Review: Close Encounters of the Third Kind (1977)
Close Encounters of the Third Kind (1977)
Directed by: Steven Spielberg | 129 minutes | drama, adventure, science fiction | Actors: Richard Dreyfuss, François Truffaut, Teri Garr, Melinda Dillon, Bob Balaban, J. Patrick McNamara, Warren J. Kemmerling, Roberts Blossom, Philip Dodds, Cary Guffey, Shawn Bishop, Adrienne Campbell, Justin Dreyfuss, Lance Henriksen, Merrill Connally , George DiCenzo, Amy Douglass
Five years before Steven Spielberg had a box office hit with the kid-friendly “ET: The Extra Terrestrial,” he wrote and directed the much more mature and complex “Close Encounters of the Third Kind.” His fascination with the universe, he says, stems from an unhappy childhood. In Tony Crawley’s biography, Spielberg said he was always looking for ways to escape. With his first major science fiction classic, Spielberg offers the viewer a way to escape the daily worries for a while. The film slowly but surely gets under your skin and has become an intriguing and fascinating piece of art, where you gradually but irrevocably forget your surroundings.
In ‘CE3K’, as the film’s informal title is, we meet Roy Neary, an electrician, who is sent out one evening by his employer because of a major power outage. It soon becomes apparent what is causing this, mysterious lights appear in the sky and everything goes haywire. Roy is in his car when he realizes what he is witnessing, he sees several UFOs. Thanks to the encounter with the single mother Jillian (Melinda Dillon) and her son Barry (Cary Guffey), he manages to keep his wits about him despite being called crazy by all those around him.
After seeing the UFOs, people are plagued by visions of a strangely shaped mountain. Roy thinks he recognizes this mountain everywhere and in an almost obsessive way he feels compelled to recreate that shape. In a sublime scene in which the Neary family sits at the table, his children and wife Ronnie (Teri Garr) watch him transform the mashed potatoes on his plate into a mountain. Roy’s “insanity” reaches a climax when he starts making a ceiling-high mountain in the living room from the earth from the garden, bricks, chicken wire and everything at hand. His family has not witnessed this anymore, they left that same morning, when Roy started throwing sand through the kitchen window.
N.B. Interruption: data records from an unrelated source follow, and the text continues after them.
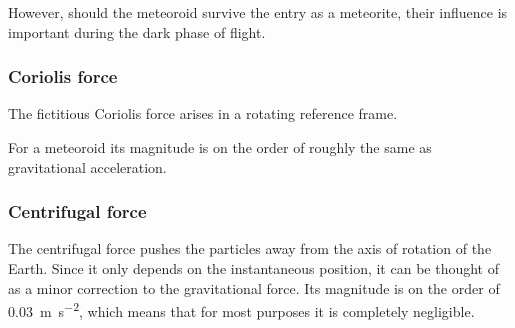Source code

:        However, should the meteoroid survive the entry as a meteorite, their influence is important during the dark phase of flight.

            \subsubsection{Coriolis force} \label{aafC}
                The fictitious Coriolis force arises in a rotating reference frame.

                For a meteoroid its magnitude is on the order of
                roughly the same as gravitational acceleration.

            \subsubsection{Centrifugal force} \label{aafc}
                The centrifugal force pushes the particles away from the axis of rotation of the Earth.
            Since it only depends on the instantaneous position, it can be thought of as a minor correction to the
            gravitational force. Its magnitude is on the order of \SI{0.03}{\metre\per\second\squared}, which
            means that for most purposes it is completely negligible.
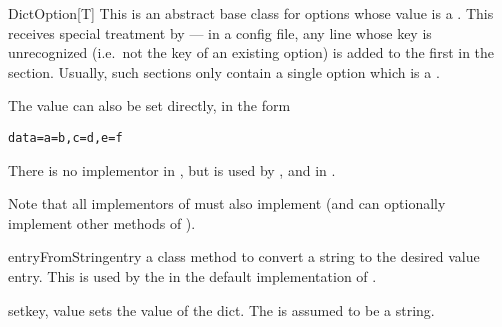 \begin{classdesc}{DictOption[T]}{}
  This is an abstract base class for options whose value is a
  . This receives special treatment by
   --- in a config file, any line whose key is
  unrecognized (i.e.\ not the key of an existing option) is added to the first
   in the section. Usually, such sections only contain a
  single option which is a .

  The value can also be set directly, in the form
\begin{verbatim}
data=a=b,c=d,e=f
\end{verbatim}

  There is no implementor in , but is used by
  ,  and  in
  .

  Note that all implementors of  must also implement
   (and can optionally implement other methods of
  ).
\end{classdesc}

\begin{methoddesc}[DictOption]{entryFromString}{entry}
  a class method to convert a string to the desired value entry. This is used
  by the in the default implementation of .
\end{methoddesc}

\begin{methoddesc}[DictOption]{set}{key, value}
  sets the value of the dict. The  is assumed to be a string.
\end{methoddesc}
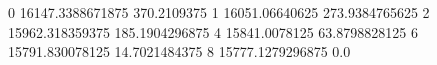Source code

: 0 16147.3388671875 370.2109375
1 16051.06640625 273.9384765625
2 15962.318359375 185.1904296875
4 15841.0078125 63.8798828125
6 15791.830078125 14.7021484375
8 15777.1279296875 0.0
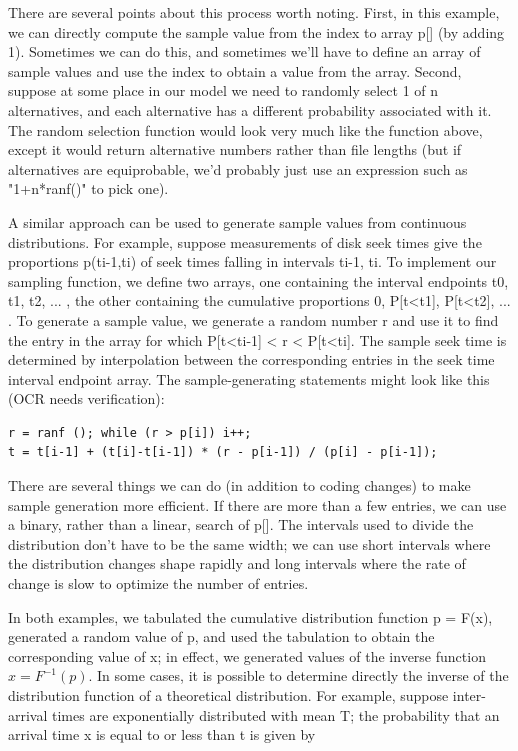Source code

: There are several points about this process worth noting. First, in this
example, we can directly compute the sample value from the index to array p[]
(by adding 1). Sometimes we can do this, and sometimes we'll have to define an
array of sample values and use the index to obtain a value from the array.
Second, suppose at some place in our model we need to randomly select 1 of n
alternatives, and each alternative has a different probability associated with
it. The random selection function would look very much like the function above,
except it would return alternative numbers rather than file lengths (but if
alternatives are equiprobable, we'd probably just use an expression such as
"1+n*ranf()" to pick one).

A similar approach can be used to generate sample values from continuous
distributions. For example, suppose measurements of disk seek times give the
proportions p(ti-1,ti) of seek times falling in intervals ti-1, ti. To implement
our sampling function, we define two arrays, one containing the interval
endpoints t0, t1, t2, ... , the other containing the cumulative proportions 0,
P[t<t1], P[t<t2], ... . To generate a sample value, we generate a random number
r and use it to find the entry in the array for which P[t<ti-1] < r < P[t<ti].
The sample seek time is determined by interpolation between the corresponding
entries in the seek time interval endpoint array. The sample-generating
statements might look like this (OCR needs verification):

\begin{verbatim}
r = ranf (); while (r > p[i]) i++;
t = t[i-1] + (t[i]-t[i-1]) * (r - p[i-1]) / (p[i] - p[i-1]);
\end{verbatim}

There are several things we can do (in addition to coding changes) to make
sample generation more efficient. If there are more than a few entries, we can
use a binary, rather than a linear, search of p[]. The intervals used to divide
the distribution don't have to be the same width; we can use short intervals
where the distribution changes shape rapidly and long intervals where the rate
of change is slow to optimize the number of entries.

In both examples, we tabulated the cumulative distribution function p = F(x),
generated a random value of p, and used the tabulation to obtain the
corresponding value of x; in effect, we generated values of the inverse
function \ensuremath{x = F^{-1}(p)}. In some cases, it is possible to determine directly the
inverse of the distribution function of a theoretical distribution. For
example, suppose inter-arrival times are exponentially distributed with mean T;
the probability that an arrival time x is equal to or less than t is given by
Jillian’s son Barry, meanwhile, has been taken away by a spaceship. Although Jillian is anxious for the well-being of her son, there is also a kind of resignation with her. It’s like she knows that Barry is in good hands and that she’ll see him again someday. Still, the scene where Barry is kidnapped is quite terrifying and very exciting. Roy also has, in addition to a certain fanaticism, a kind of resignation. When Ronnie leaves with the kids, he tries to stop her for a while, but he quickly returns to his goal.
The family man is perfectly portrayed by the then 29-year-old Richard Dreyfuss. His Roy Neary is someone the viewer can absolutely identify with and his slow descent into madness is portrayed in a natural and believable way.
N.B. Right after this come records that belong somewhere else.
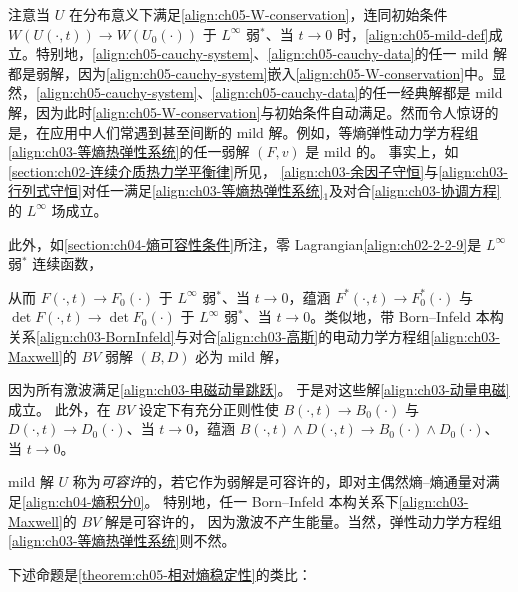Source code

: \documentclass[../../main.tex]{subfiles}
\begin{document}
注意当 $U$ 在分布意义下满足\eqref{align:ch05-W-conservation}，连同初始条件 $W(U(\cdot,t))\to W(U_{0}(\cdot))$ 于 $L^{\infty}$ 弱$^{*}$、当 $t\to0$ 时，\eqref{align:ch05-mild-def}成立。特别地，\eqref{align:ch05-cauchy-system}、\eqref{align:ch05-cauchy-data}的任一 mild 解都是弱解，因为\eqref{align:ch05-cauchy-system}嵌入\eqref{align:ch05-W-conservation}中。显然，\eqref{align:ch05-cauchy-system}、\eqref{align:ch05-cauchy-data}的任一经典解都是 mild 解，因为此时\eqref{align:ch05-W-conservation}与初始条件自动满足。然而令人惊讶的是，在应用中人们常遇到甚至间断的 mild 解。例如，等熵弹性动力学方程组\eqref{align:ch03-等熵热弹性系统}的任一弱解 $(F,v)$ 是 mild 的。
事实上，如\cref{section:ch02-连续介质热力学平衡律}所见，
\eqref{align:ch03-余因子守恒}与\eqref{align:ch03-行列式守恒}对任一满足\eqref{align:ch03-等熵热弹性系统}$_{1}$及对合\eqref{align:ch03-协调方程}的 $L^{\infty}$ 场成立。



此外，如\cref{section:ch04-熵可容性条件}所注，零 Lagrangian\eqref{align:ch02-2-2-9}是 $L^{\infty}$ 弱$^{*}$ 连续函数，

从而 $F(\cdot,t)\to F_{0}(\cdot)$ 于 $L^{\infty}$ 弱$^{*}$、当 $t\to0$，蕴涵 $F^{*}(\cdot,t)\to F_{0}^{*}(\cdot)$ 与 $\det F(\cdot,t)\to\det F_{0}(\cdot)$ 于 $L^{\infty}$ 弱$^{*}$、当 $t\to0$。类似地，带 Born--Infeld 本构关系\eqref{align:ch03-BornInfeld}与对合\eqref{align:ch03-高斯}的电动力学方程组\eqref{align:ch03-Maxwell}的 $BV$ 弱解 $(B,D)$ 必为 mild 解，


因为所有激波满足\eqref{align:ch03-电磁动量跳跃}。
于是对这些解\eqref{align:ch03-动量电磁}成立。
此外，在 $BV$ 设定下有充分正则性使 $B(\cdot,t)\to B_{0}(\cdot)$ 与 $D(\cdot,t)\to D_{0}(\cdot)$、当 $t\to0$，蕴涵 $B(\cdot,t)\wedge D(\cdot,t)\to B_{0}(\cdot)\wedge D_{0}(\cdot)$、当 $t\to0$。

mild 解 $U$ 称为\emph{可容许}的，若它作为弱解是可容许的，即对主偶然熵--熵通量对满足\eqref{align:ch04-熵积分0}。
特别地，任一 Born--Infeld 本构关系下\eqref{align:ch03-Maxwell}的 $BV$ 解是可容许的，
因为激波不产生能量。当然，弹性动力学方程组\eqref{align:ch03-等熵热弹性系统}则不然。

下述命题是\cref{theorem:ch05-相对熵稳定性}的类比：
\end{document}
Spielberg was very progressive with his criticism of the government and the media, who work together in the film to spread lies among the population. The film has a clear three-way split: exciting in the beginning, then emotional developments take over and in the third part science fiction fans will sit on the edge of their seats again. The music of John Williams turned out to be a bull’s eye, the permanent member of the Spielberg team composed the crucial tones before the scenes were filmed. The special effects are also top notch. Decades after its first showing, where people nearly passed out from the eye-watering images, the film still manages to impress.
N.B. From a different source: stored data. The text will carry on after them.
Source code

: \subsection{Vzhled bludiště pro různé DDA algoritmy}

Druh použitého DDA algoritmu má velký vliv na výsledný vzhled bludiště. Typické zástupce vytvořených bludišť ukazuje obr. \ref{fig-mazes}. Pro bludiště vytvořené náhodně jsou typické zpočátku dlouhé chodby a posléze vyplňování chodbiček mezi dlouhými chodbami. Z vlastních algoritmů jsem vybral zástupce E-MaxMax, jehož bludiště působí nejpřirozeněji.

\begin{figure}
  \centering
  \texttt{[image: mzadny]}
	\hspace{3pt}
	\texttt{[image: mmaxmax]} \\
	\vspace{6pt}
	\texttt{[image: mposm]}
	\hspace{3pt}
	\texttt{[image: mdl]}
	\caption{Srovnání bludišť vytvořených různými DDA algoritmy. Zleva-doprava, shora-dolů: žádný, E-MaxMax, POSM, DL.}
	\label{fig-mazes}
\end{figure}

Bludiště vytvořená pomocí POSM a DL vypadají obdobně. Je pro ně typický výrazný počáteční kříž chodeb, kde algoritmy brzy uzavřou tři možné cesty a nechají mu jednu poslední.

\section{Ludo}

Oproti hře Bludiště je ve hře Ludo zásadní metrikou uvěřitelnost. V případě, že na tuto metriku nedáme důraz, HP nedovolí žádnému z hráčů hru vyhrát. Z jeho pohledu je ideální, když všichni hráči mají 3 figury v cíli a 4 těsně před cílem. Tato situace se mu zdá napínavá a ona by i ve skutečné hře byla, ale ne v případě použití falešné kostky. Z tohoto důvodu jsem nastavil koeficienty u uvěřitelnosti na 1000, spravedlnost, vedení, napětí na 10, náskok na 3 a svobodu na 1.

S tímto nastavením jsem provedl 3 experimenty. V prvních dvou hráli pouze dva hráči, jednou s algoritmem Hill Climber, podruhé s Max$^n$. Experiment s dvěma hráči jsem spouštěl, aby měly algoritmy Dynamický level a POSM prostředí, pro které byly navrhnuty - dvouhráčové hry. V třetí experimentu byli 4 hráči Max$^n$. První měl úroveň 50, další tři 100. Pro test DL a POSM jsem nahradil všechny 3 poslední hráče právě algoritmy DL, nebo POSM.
Several versions of ‘Close Encounters of the Third Kind’ have appeared. In 1980, Spielberg, dissatisfied with the original theatrical release in 1977, released a Special Edition, which was three minutes shorter than the original. Spielberg removed sixteen minutes and added thirteen. The fact that the perfectionist filmmaker was not pleased with this version after that resulted in a Director’s Cut seventeen years later.
Close Encounters of the Third Kind (the first form of a ‘close encounter’ involves seeing a UFO, the second form physical evidence, the third form contact) is a science fiction film that you must see, in which edition whatever and preferably all. If you don’t know the movie yet, be like Roy Neary and embrace the unknown.